# [WHAT THIS TASK INVOLVES]
From the records below, return every line containing the word "using".

# [DATA TO USE]
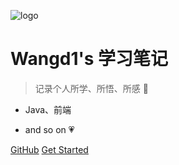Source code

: ![logo](https://docsify.js.org/_media/icon.svg)

# Wangd1's 学习笔记

> 记录个人所学、所悟、所感 :feet:

* Java、前端   
- and so on  :heartpulse:


[GitHub](https://github.com/wangd1/learn_docs.git)
[Get Started](README.md)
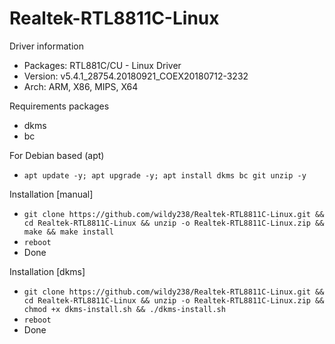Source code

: # Realtek-RTL8811C-Linux

Driver information
- Packages: RTL881C/CU - Linux Driver
- Version: v5.4.1_28754.20180921_COEX20180712-3232
- Arch: ARM, X86, MIPS, X64

Requirements packages
- dkms
- bc

For Debian based (apt)
- `apt update -y; apt upgrade -y; apt install dkms bc git unzip -y`

Installation [manual]
- `git clone https://github.com/wildy238/Realtek-RTL8811C-Linux.git && cd Realtek-RTL8811C-Linux && unzip -o Realtek-RTL8811C-Linux.zip && make && make install`
- `reboot`
- Done

Installation [dkms]
- `git clone https://github.com/wildy238/Realtek-RTL8811C-Linux.git && cd Realtek-RTL8811C-Linux && unzip -o Realtek-RTL8811C-Linux.zip && chmod +x dkms-install.sh && ./dkms-install.sh`
- `reboot`
- Done

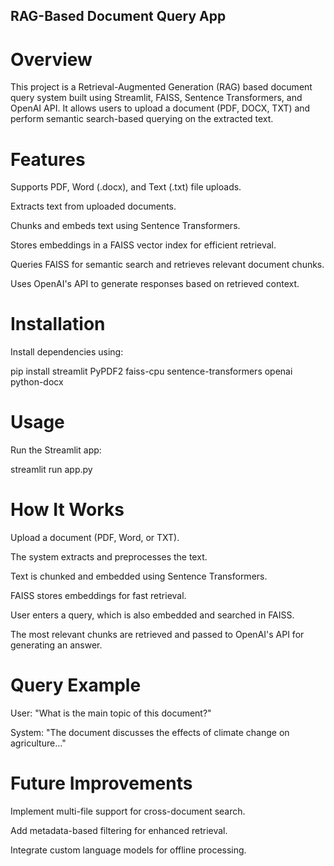 ## RAG-Based Document Query App

# Overview

This project is a Retrieval-Augmented Generation (RAG) based document query system built using Streamlit, FAISS, Sentence Transformers, and OpenAI API. It allows users to upload a document (PDF, DOCX, TXT) and perform semantic search-based querying on the extracted text.

# Features

Supports PDF, Word (.docx), and Text (.txt) file uploads.

Extracts text from uploaded documents.

Chunks and embeds text using Sentence Transformers.

Stores embeddings in a FAISS vector index for efficient retrieval.

Queries FAISS for semantic search and retrieves relevant document chunks.

Uses OpenAI's API to generate responses based on retrieved context.

# Installation

Install dependencies using:

pip install streamlit PyPDF2 faiss-cpu sentence-transformers openai python-docx

# Usage

Run the Streamlit app:

streamlit run app.py

# How It Works

Upload a document (PDF, Word, or TXT).

The system extracts and preprocesses the text.

Text is chunked and embedded using Sentence Transformers.

FAISS stores embeddings for fast retrieval.

User enters a query, which is also embedded and searched in FAISS.

The most relevant chunks are retrieved and passed to OpenAI's API for generating an answer.

# Query Example

User: "What is the main topic of this document?"

System: "The document discusses the effects of climate change on agriculture..."

# Future Improvements

Implement multi-file support for cross-document search.

Add metadata-based filtering for enhanced retrieval.

Integrate custom language models for offline processing.
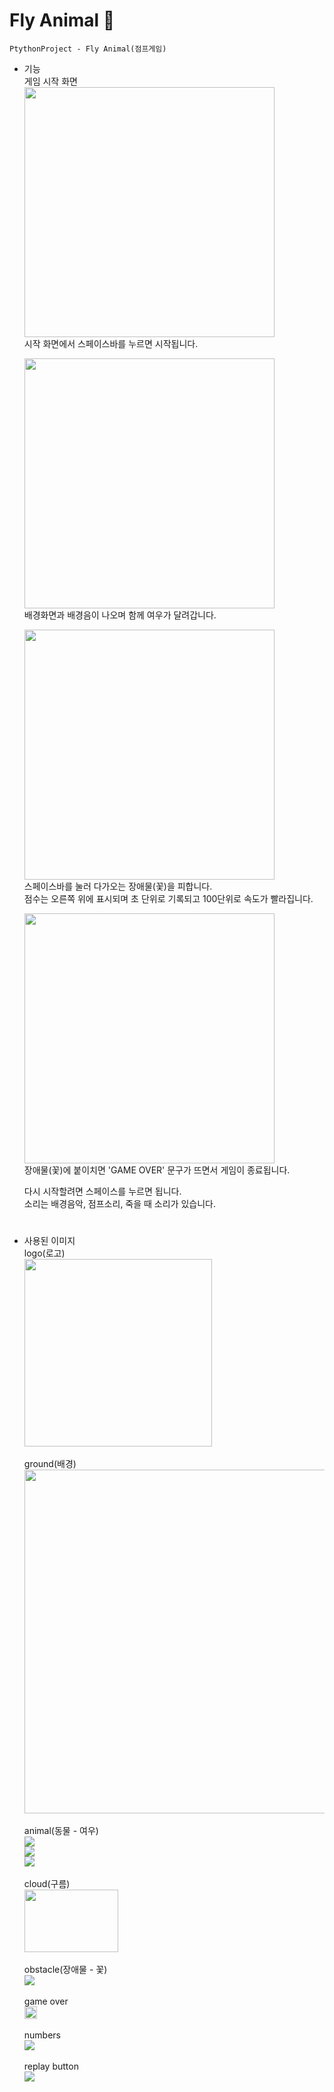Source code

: # Fly Animal 🦊
    PtythonProject - Fly Animal(점프게임)

- 기능<br>
  게임 시작 화면<br>
  <img src="https://user-images.githubusercontent.com/81658826/144712624-00903111-61f3-43e4-88b1-cdca746f8093.png" width="400"><br>
  시작 화면에서 스페이스바를 누르면 시작됩니다. <br>

  <img src="https://user-images.githubusercontent.com/81658826/144712555-6cefc63a-106e-442c-83a6-86e1959f09f4.png" width="400"><br>
  배경화면과 배경음이 나오며 함께 여우가 달려갑니다.<br>

  <img src="https://user-images.githubusercontent.com/81658826/144712554-0625c29f-0af8-4219-8432-46090ffc6faa.png" width="400"><br>
  스페이스바를 눌러 다가오는 장애물(꽃)을 피합니다. <br>
  점수는 오른쪽 위에 표시되며 초 단위로 기록되고 100단위로 속도가 빨라집니다.<br>
  
  <img src="https://user-images.githubusercontent.com/81658826/144712528-96d71111-a256-4623-a89f-4a00b6f43924.png" width="400"><br>
  장애물(꽃)에 붙이치면 'GAME OVER' 문구가 뜨면서 게임이 종료됩니다.<br>
  
  다시 시작할려면 스페이스를 누르면 됩니다.<br>
  소리는 배경음악, 점프소리, 죽을 때 소리가 있습니다.<br>  
  #
  
- 사용된 이미지<br>
  logo(로고)<br>
  <img src="https://user-images.githubusercontent.com/81658826/144744246-cd59c9fb-ce03-4b4f-97f2-f6b0686047c1.png" width="300"><br>
  <br>ground(배경)<br>
  <img src="https://user-images.githubusercontent.com/81658826/144744303-55fbf761-a7b6-41f9-bc87-843570dc831e.png" width="550"><br>
  <br>animal(동물 - 여우)<br>
  <img src="https://user-images.githubusercontent.com/81658826/144744311-f9a25d8d-76cc-4f18-b863-fdb477f05be5.png"><br>
  <img src="https://user-images.githubusercontent.com/81658826/144744312-449426d2-a4e3-4e68-8449-088320105469.png"><br>
  <img src="https://user-images.githubusercontent.com/81658826/144744314-9d4e053c-4fe6-48e1-922b-a137167d5d7b.png"><br>
  <br>cloud(구름)<br>
  <img src="https://user-images.githubusercontent.com/81658826/144744358-c009b2b4-4f28-4421-ac33-873ec28bbeab.png" width="150" height="100"><br>
  <br>obstacle(장애물 - 꽃)<br>
  <img src="https://user-images.githubusercontent.com/81658826/144744359-0e769fee-18ba-435b-818d-0e94c153f3c7.png"><br>
  <br>game over<br>
  <img src="https://user-images.githubusercontent.com/81658826/144744374-2484539f-b85a-40cc-8b5a-7f7cdce12ff0.png" height="20"><br>
  <br>numbers<br>
  <img src="https://user-images.githubusercontent.com/81658826/144744376-8a920594-34a6-4691-85f1-8bcef5c686e3.png"><br>
  <br>replay button<br>
  <img src="https://user-images.githubusercontent.com/81658826/144744389-c997a39e-140e-4de7-9aae-4d715e913446.png">

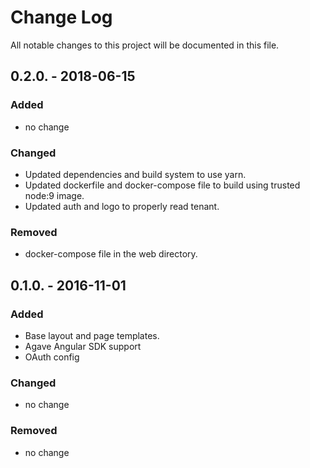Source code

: # Change Log
All notable changes to this project will be documented in this file.

## 0.2.0. - 2018-06-15

### Added
- no change

### Changed
- Updated dependencies and build system to use yarn.  
- Updated dockerfile and docker-compose file to build using trusted node:9 image.  
- Updated auth and logo to properly read tenant.  

### Removed
- docker-compose file in the web directory.  


## 0.1.0. - 2016-11-01

### Added
- Base layout and page templates.
- Agave Angular SDK support
- OAuth config

### Changed
- no change 

### Removed
- no change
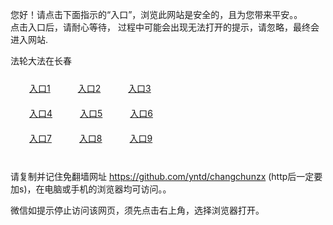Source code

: 您好！请点击下面指示的“入口”，浏览此网站是安全的，且为您带来平安。。 <br/>
点击入口后，请耐心等待， 过程中可能会出现无法打开的提示，请忽略，最终会进入网站. </br>

法轮大法在长春<br/>
<div style="padding:10px"><a style="margin:20px" target="_blank" href="https://d2tdccgn0fip0j.cloudfront.net/2Qpsp?lpzqrg" id="ccLink1" rel="nofollow">入口1</a> <a target="_blank" style="margin:20px" href="https://d4hdu7dn9b5v3.cloudfront.net/2Qpsp?qexjp" id="ccLink2" rel="nofollow">入口2</a> <a style="margin:20px" target="_blank" href="https://d4r936nv4w5gu.cloudfront.net/2Qpsp?iaior" id="ccLink3" rel="nofollow">入口3</a></div>

<div style="padding:10px" ><a style="margin:20px" target="_blank" href="https://d2tdccgn0fip0j.cloudfront.net/2Qpsp?lpzqrg" id="ccLink4" rel="nofollow">入口4</a> <a style="margin:20px" href="https://d4hdu7dn9b5v3.cloudfront.net/2Qpsp?qexjp" target="_blank" id="ccLink5" rel="nofollow">入口5</a> <a style="margin:20px" href="https://d4r936nv4w5gu.cloudfront.net/2Qpsp?iaior" target="_blank" id="ccLink6" rel="nofollow">入口6</a></div>

<div style="padding:10px"><a style="margin:20px" target="_blank" href="https://d2tdccgn0fip0j.cloudfront.net/2Qpsp?lpzqrg" id="ccLink7" rel="nofollow">入口7</a> <a style="margin:20px" href="https://d4hdu7dn9b5v3.cloudfront.net/2Qpsp?qexjp" target="_blank" id="ccLink8" rel="nofollow">入口8</a> <a style="margin:20px" target="_blank" href="https://d4r936nv4w5gu.cloudfront.net/2Qpsp?iaior" id="ccLink9" rel="nofollow">入口9</a></div>

<br/>



请复制并记住免翻墙网址 https://github.com/yntd/changchunzx (http后一定要加s)，在电脑或手机的浏览器均可访问。。<br/>

微信如提示停止访问该网页，须先点击右上角，选择浏览器打开。
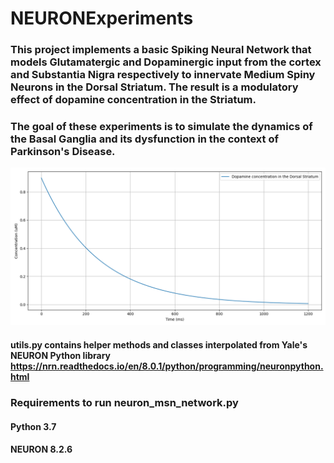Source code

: # NEURONExperiments

### This project implements a basic Spiking Neural Network that models Glutamatergic and Dopaminergic input from the cortex and Substantia Nigra respectively to innervate Medium Spiny Neurons in the Dorsal Striatum. The result is a modulatory effect of dopamine concentration in the Striatum.

### The goal of these experiments is to simulate the dynamics of the Basal Ganglia and its dysfunction in the context of Parkinson's Disease.

![DA Concentration](./plots/da_conc_striatum.png)

#### utils.py contains helper methods and classes interpolated from Yale's NEURON Python library https://nrn.readthedocs.io/en/8.0.1/python/programming/neuronpython.html 

### Requirements to run neuron_msn_network.py
#### Python 3.7 
#### NEURON 8.2.6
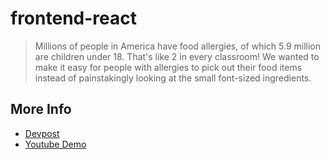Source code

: # frontend-react

> Millions of people in America have food allergies, of which 5.9 million are children under 18. That's like 2 in every classroom! We wanted to make it easy for people with allergies to pick out their food items instead of painstakingly looking at the small font-sized ingredients.

## More Info

* [Devpost](https://devpost.com/software/allergy-scan-osb9ye)
* [Youtube Demo](https://www.youtube.com/watch?v=tm8qHkCghpA)
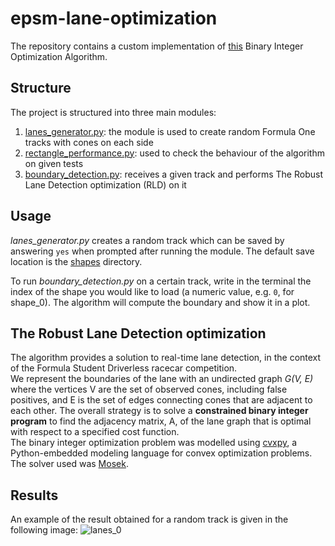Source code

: # epsm-lane-optimization

The repository contains a custom implementation of [this](https://static1.squarespace.com/static/5b79970e3c3a53723fab8cfc/t/5dd31c148feff15f97f4ddbc/1574116375972/ICRA2020_Boundary_Gen_final.pdf) Binary Integer Optimization Algorithm.

## Structure 
The project is structured into three main modules: 
1. [lanes_generator.py](src/lanes_generator.py): the module is used to create random Formula One tracks with cones on each side
2. [rectangle_performance.py](src/performance.py): used to check the behaviour of the algorithm on given tests
3. [boundary_detection.py](src/boundary_detection.py): receives a given track and performs The
Robust Lane Detection optimization (RLD) on it

## Usage 
_lanes_generator.py_ creates a random track which can be saved by answering `yes` when prompted after running the module. 
The default save location is the [shapes](shapes/) directory.

To run _boundary_detection.py_ on a certain track, write in the terminal the index
of the shape you would like to load (a numeric value, e.g. `0`, for shape_0). The algorithm will compute the boundary and show it in a plot. 

## The Robust Lane Detection optimization
The algorithm provides a solution to real-time lane detection, in the context of the Formula Student
Driverless racecar competition. \
We represent the boundaries of the lane with an undirected graph _G(V, E)_ where the vertices V are the set
of observed cones, including false positives, and E is the set of edges connecting cones that are adjacent
to each other. The overall strategy is to solve a **constrained binary integer program** to find the adjacency
matrix, A, of the lane graph that is optimal with respect to a specified cost function. \
The binary integer optimization problem was modelled using [cvxpy](https://www.cvxpy.org/), a Python-embedded modeling language for convex optimization problems.
The solver used was [Mosek](https://www.mosek.com/).

## Results 
An example of the result obtained for a random track is given in the following image:
![lanes_0](https://user-images.githubusercontent.com/48925470/117624636-ca6b7380-b17d-11eb-8d7c-60c8f265e4ea.png)

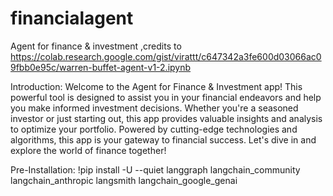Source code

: # financialagent
Agent for finance &amp; investment ,credits to https://colab.research.google.com/gist/virattt/c647342a3fe600d03066ac09fbb0e95c/warren-buffet-agent-v1-2.ipynb

Introduction:
Welcome to the Agent for Finance & Investment app! This powerful tool is designed to assist you in your financial endeavors and help you make informed investment decisions. Whether you're a seasoned investor or just starting out, this app provides valuable insights and analysis to optimize your portfolio. Powered by cutting-edge technologies and algorithms, this app is your gateway to financial success. Let's dive in and explore the world of finance together!

Pre-Installation:
!pip install -U --quiet langgraph langchain_community langchain_anthropic langsmith langchain_google_genai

# [EXERCISE RESPONSE]
This project is a Retrieval-Augmented Generation (RAG) based document query system built using Streamlit, FAISS, Sentence Transformers, and OpenAI API. It allows users to upload a document (PDF, DOCX, TXT) and perform semantic search-based querying on the extracted text.
Chunks and embeds text using Sentence Transformers.
Install dependencies using:
Text is chunked and embedded using Sentence Transformers.
- Updated dockerfile and docker-compose file to build using trusted node:9 image.  
The binary integer optimization problem was modelled using [cvxpy](https://www.cvxpy.org/), a Python-embedded modeling language for convex optimization problems.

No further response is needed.